* [TASK TO COMPLETE] Make an exact copy of the listing, without images.

DATA below:

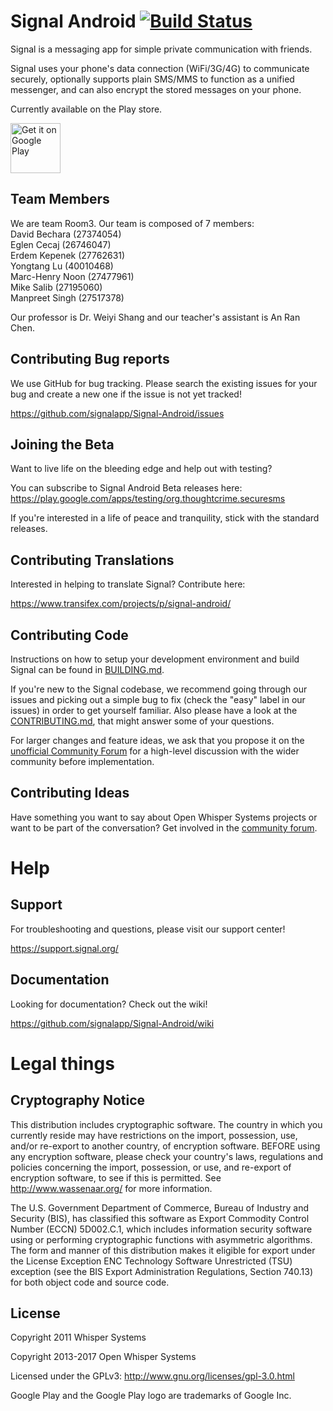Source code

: # Signal Android [![Build Status](https://travis-ci.com/eglenceco/SignalAndroid.svg?token=ZrkYzBc8W8bQ9sGFXZjD&branch=master)](https://travis-ci.com/eglenceco/SignalAndroid)

Signal is a messaging app for simple private communication with friends.

Signal uses your phone's data connection (WiFi/3G/4G) to communicate securely, optionally supports plain SMS/MMS to function as a unified messenger, and can also encrypt the stored messages on your phone.

Currently available on the Play store.

<a href='https://play.google.com/store/apps/details?id=org.thoughtcrime.securesms&pcampaignid=MKT-Other-global-all-co-prtnr-py-PartBadge-Mar2515-1'><img alt='Get it on Google Play' src='https://play.google.com/intl/en_us/badges/images/generic/en_badge_web_generic.png' height='80px'/></a>

## Team Members
We are team Room3. Our team is composed of 7 members:
<br>David Bechara (27374054)
<br>Eglen Cecaj (26746047)
<br>Erdem Kepenek (27762631)
<br>Yongtang Lu (40010468)
<br>Marc-Henry Noon (27477961)
<br>Mike Salib (27195060)
<br>Manpreet Singh (27517378)

Our professor is Dr. Weiyi Shang and our teacher's assistant is An Ran Chen.

## Contributing Bug reports
We use GitHub for bug tracking. Please search the existing issues for your bug and create a new one if the issue is not yet tracked!

https://github.com/signalapp/Signal-Android/issues

## Joining the Beta
Want to live life on the bleeding edge and help out with testing?

You can subscribe to Signal Android Beta releases here:
https://play.google.com/apps/testing/org.thoughtcrime.securesms
 
If you're interested in a life of peace and tranquility, stick with the standard releases.

## Contributing Translations
Interested in helping to translate Signal? Contribute here:

https://www.transifex.com/projects/p/signal-android/

## Contributing Code
Instructions on how to setup your development environment and build Signal can be found in  [BUILDING.md](https://github.com/signalapp/Signal-Android/blob/master/BUILDING.md).

If you're new to the Signal codebase, we recommend going through our issues and picking out a simple bug to fix (check the "easy" label in our issues) in order to get yourself familiar. Also please have a look at the [CONTRIBUTING.md](https://github.com/signalapp/Signal-Android/blob/master/CONTRIBUTING.md), that might answer some of your questions.

For larger changes and feature ideas, we ask that you propose it on the [unofficial Community Forum](https://community.signalusers.org) for a high-level discussion with the wider community before implementation.

## Contributing Ideas
Have something you want to say about Open Whisper Systems projects or want to be part of the conversation? Get involved in the [community forum](https://community.signalusers.org).

Help
====
## Support
For troubleshooting and questions, please visit our support center!

https://support.signal.org/

## Documentation
Looking for documentation? Check out the wiki!

https://github.com/signalapp/Signal-Android/wiki

# Legal things
## Cryptography Notice

This distribution includes cryptographic software. The country in which you currently reside may have restrictions on the import, possession, use, and/or re-export to another country, of encryption software.
BEFORE using any encryption software, please check your country's laws, regulations and policies concerning the import, possession, or use, and re-export of encryption software, to see if this is permitted.
See <http://www.wassenaar.org/> for more information.

The U.S. Government Department of Commerce, Bureau of Industry and Security (BIS), has classified this software as Export Commodity Control Number (ECCN) 5D002.C.1, which includes information security software using or performing cryptographic functions with asymmetric algorithms.
The form and manner of this distribution makes it eligible for export under the License Exception ENC Technology Software Unrestricted (TSU) exception (see the BIS Export Administration Regulations, Section 740.13) for both object code and source code.

## License

Copyright 2011 Whisper Systems

Copyright 2013-2017 Open Whisper Systems

Licensed under the GPLv3: http://www.gnu.org/licenses/gpl-3.0.html

Google Play and the Google Play logo are trademarks of Google Inc.
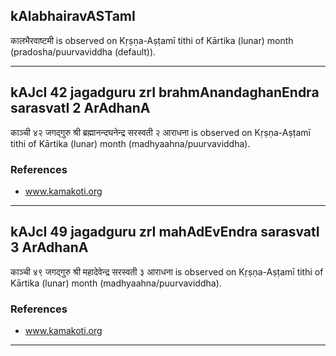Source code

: ## kAlabhairavASTamI

कालभैरवाष्टमी is observed on Kṛṣṇa-Aṣṭamī tithi of Kārtika (lunar) month (pradosha/puurvaviddha (default)).


---
## kAJcI 42 jagadguru zrI brahmAnandaghanEndra sarasvatI 2 ArAdhanA

काञ्ची ४२ जगद्गुरु श्री ब्रह्मानन्दघनेन्द्र सरस्वती २ आराधना is observed on Kṛṣṇa-Aṣṭamī tithi of Kārtika (lunar) month (madhyaahna/puurvaviddha).


### References
* www.kamakoti.org

---
## kAJcI 49 jagadguru zrI mahAdEvEndra sarasvatI 3 ArAdhanA

काञ्ची ४९ जगद्गुरु श्री महादेवेन्द्र सरस्वती ३ आराधना is observed on Kṛṣṇa-Aṣṭamī tithi of Kārtika (lunar) month (madhyaahna/puurvaviddha).


### References
* www.kamakoti.org

---
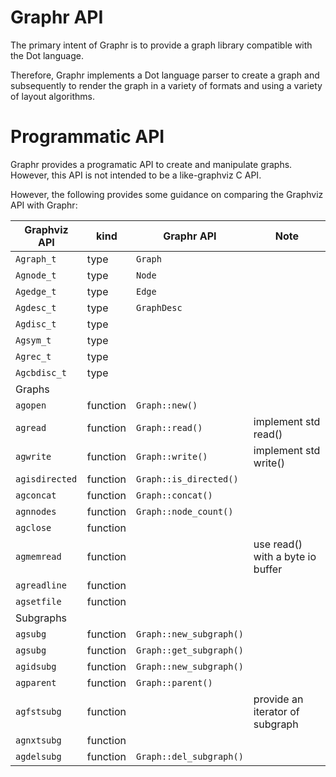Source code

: # Graphr API

The primary intent of Graphr is to provide a graph library compatible with the Dot language.

Therefore, Graphr implements a Dot language parser to create a graph and subsequently to render the
graph in a variety of formats and using a variety of layout algorithms.

# Programmatic API

Graphr provides a programatic API to create and manipulate graphs.  However, this API is not intended
to be a like-graphviz C API. 

However, the following provides some guidance on comparing the Graphviz API with Graphr:

| Graphviz API   | kind     | Graphr API              | Note                             |
|----------------|----------|-------------------------|----------------------------------|    
| `Agraph_t`     | type     | `Graph`                 |                                  |
| `Agnode_t`     | type     | `Node`                  |                                  |
| `Agedge_t`     | type     | `Edge`                  |                                  |
| `Agdesc_t`     | type     | `GraphDesc`             |                                  |
| `Agdisc_t`     | type     |                         |                                  |
| `Agsym_t`      | type     |                         |                                  |
| `Agrec_t`      | type     |                         |                                  |
| `Agcbdisc_t`   | type     |                         |                                  |
| Graphs         |          |                         |                                  |
| `agopen`       | function | `Graph::new()`          |                                  |
| `agread`       | function | `Graph::read()`         | implement std read()             |
| `agwrite`      | function | `Graph::write()`        | implement std write()            |
| `agisdirected` | function | `Graph::is_directed()`  |                                  |
| `agconcat`     | function | `Graph::concat()`       |                                  |
| `agnnodes`     | function | `Graph::node_count()`   |                                  |
| `agclose`      | function |                         |                                  |
| `agmemread`    | function |                         | use read() with a byte io buffer |
| `agreadline`   | function |                         |                                  |
| `agsetfile`    | function |                         |                                  |
| Subgraphs      |          |                         |                                  |
| `agsubg`       | function | `Graph::new_subgraph()` |                                  |
| `agsubg`       | function | `Graph::get_subgraph()` |                                  |
| `agidsubg`     | function | `Graph::new_subgraph()` |                                  |
| `agparent`     | function | `Graph::parent()`       |                                  |
| `agfstsubg`    | function |                         | provide an iterator of subgraph  |
| `agnxtsubg`    | function |                         |                                  |
| `agdelsubg`    | function | `Graph::del_subgraph()` |                                  |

End of DATA.

* [RESPONSE FOR THIS EXERCISE]
Source code

: # Signal Android [![Build Status](https://travis-ci.com/eglenceco/SignalAndroid.svg?token=ZrkYzBc8W8bQ9sGFXZjD&branch=master)](https://travis-ci.com/eglenceco/SignalAndroid)

Signal is a messaging app for simple private communication with friends.

Signal uses your phone's data connection (WiFi/3G/4G) to communicate securely, optionally supports plain SMS/MMS to function as a unified messenger, and can also encrypt the stored messages on your phone.

Currently available on the Play store.

<a href='https://play.google.com/store/apps/details?id=org.thoughtcrime.securesms&pcampaignid=MKT-Other-global-all-co-prtnr-py-PartBadge-Mar2515-1'><img alt='Get it on Google Play' src='https://play.google.com/intl/en_us/badges/images/generic/en_badge_web_generic.png' height='80px'/></a>

## Team Members
We are team Room3. Our team is composed of 7 members:
<br>David Bechara (27374054)
<br>Eglen Cecaj (26746047)
<br>Erdem Kepenek (27762631)
<br>Yongtang Lu (40010468)
<br>Marc-Henry Noon (27477961)
<br>Mike Salib (27195060)
<br>Manpreet Singh (27517378)

Our professor is Dr. Weiyi Shang and our teacher's assistant is An Ran Chen.

## Contributing Bug reports
We use GitHub for bug tracking. Please search the existing issues for your bug and create a new one if the issue is not yet tracked!

https://github.com/signalapp/Signal-Android/issues

## Joining the Beta
Want to live life on the bleeding edge and help out with testing?

You can subscribe to Signal Android Beta releases here:
https://play.google.com/apps/testing/org.thoughtcrime.securesms
 
If you're interested in a life of peace and tranquility, stick with the standard releases.

## Contributing Translations
Interested in helping to translate Signal? Contribute here:

https://www.transifex.com/projects/p/signal-android/

## Contributing Code
Instructions on how to setup your development environment and build Signal can be found in  [BUILDING.md](https://github.com/signalapp/Signal-Android/blob/master/BUILDING.md).

If you're new to the Signal codebase, we recommend going through our issues and picking out a simple bug to fix (check the "easy" label in our issues) in order to get yourself familiar. Also please have a look at the [CONTRIBUTING.md](https://github.com/signalapp/Signal-Android/blob/master/CONTRIBUTING.md), that might answer some of your questions.

For larger changes and feature ideas, we ask that you propose it on the [unofficial Community Forum](https://community.signalusers.org) for a high-level discussion with the wider community before implementation.

## Contributing Ideas
Have something you want to say about Open Whisper Systems projects or want to be part of the conversation? Get involved in the [community forum](https://community.signalusers.org).

Help
====
## Support
For troubleshooting and questions, please visit our support center!

https://support.signal.org/

## Documentation
Looking for documentation? Check out the wiki!

https://github.com/signalapp/Signal-Android/wiki

# Legal things
## Cryptography Notice

This distribution includes cryptographic software. The country in which you currently reside may have restrictions on the import, possession, use, and/or re-export to another country, of encryption software.
BEFORE using any encryption software, please check your country's laws, regulations and policies concerning the import, possession, or use, and re-export of encryption software, to see if this is permitted.
See <http://www.wassenaar.org/> for more information.

The U.S. Government Department of Commerce, Bureau of Industry and Security (BIS), has classified this software as Export Commodity Control Number (ECCN) 5D002.C.1, which includes information security software using or performing cryptographic functions with asymmetric algorithms.
The form and manner of this distribution makes it eligible for export under the License Exception ENC Technology Software Unrestricted (TSU) exception (see the BIS Export Administration Regulations, Section 740.13) for both object code and source code.

## License

Copyright 2011 Whisper Systems

Copyright 2013-2017 Open Whisper Systems

Licensed under the GPLv3: http://www.gnu.org/licenses/gpl-3.0.html

Google Play and the Google Play logo are trademarks of Google Inc.
Source code

: ## kAlabhairavASTamI

कालभैरवाष्टमी is observed on Kṛṣṇa-Aṣṭamī tithi of Kārtika (lunar) month (pradosha/puurvaviddha (default)).


---
## kAJcI 42 jagadguru zrI brahmAnandaghanEndra sarasvatI 2 ArAdhanA

काञ्ची ४२ जगद्गुरु श्री ब्रह्मानन्दघनेन्द्र सरस्वती २ आराधना is observed on Kṛṣṇa-Aṣṭamī tithi of Kārtika (lunar) month (madhyaahna/puurvaviddha).


### References
* www.kamakoti.org

---
## kAJcI 49 jagadguru zrI mahAdEvEndra sarasvatI 3 ArAdhanA

काञ्ची ४९ जगद्गुरु श्री महादेवेन्द्र सरस्वती ३ आराधना is observed on Kṛṣṇa-Aṣṭamī tithi of Kārtika (lunar) month (madhyaahna/puurvaviddha).


### References
* www.kamakoti.org

---
Source code

: # Graphr API

The primary intent of Graphr is to provide a graph library compatible with the Dot language.

Therefore, Graphr implements a Dot language parser to create a graph and subsequently to render the
graph in a variety of formats and using a variety of layout algorithms.

# Programmatic API

Graphr provides a programatic API to create and manipulate graphs.  However, this API is not intended
to be a like-graphviz C API. 

However, the following provides some guidance on comparing the Graphviz API with Graphr:

| Graphviz API   | kind     | Graphr API              | Note                             |
|----------------|----------|-------------------------|----------------------------------|    
| `Agraph_t`     | type     | `Graph`                 |                                  |
| `Agnode_t`     | type     | `Node`                  |                                  |
| `Agedge_t`     | type     | `Edge`                  |                                  |
| `Agdesc_t`     | type     | `GraphDesc`             |                                  |
| `Agdisc_t`     | type     |                         |                                  |
| `Agsym_t`      | type     |                         |                                  |
| `Agrec_t`      | type     |                         |                                  |
| `Agcbdisc_t`   | type     |                         |                                  |
| Graphs         |          |                         |                                  |
| `agopen`       | function | `Graph::new()`          |                                  |
| `agread`       | function | `Graph::read()`         | implement std read()             |
| `agwrite`      | function | `Graph::write()`        | implement std write()            |
| `agisdirected` | function | `Graph::is_directed()`  |                                  |
| `agconcat`     | function | `Graph::concat()`       |                                  |
| `agnnodes`     | function | `Graph::node_count()`   |                                  |
| `agclose`      | function |                         |                                  |
| `agmemread`    | function |                         | use read() with a byte io buffer |
| `agreadline`   | function |                         |                                  |
| `agsetfile`    | function |                         |                                  |
| Subgraphs      |          |                         |                                  |
| `agsubg`       | function | `Graph::new_subgraph()` |                                  |
| `agsubg`       | function | `Graph::get_subgraph()` |                                  |
| `agidsubg`     | function | `Graph::new_subgraph()` |                                  |
| `agparent`     | function | `Graph::parent()`       |                                  |
| `agfstsubg`    | function |                         | provide an iterator of subgraph  |
| `agnxtsubg`    | function |                         |                                  |
| `agdelsubg`    | function | `Graph::del_subgraph()` |                                  |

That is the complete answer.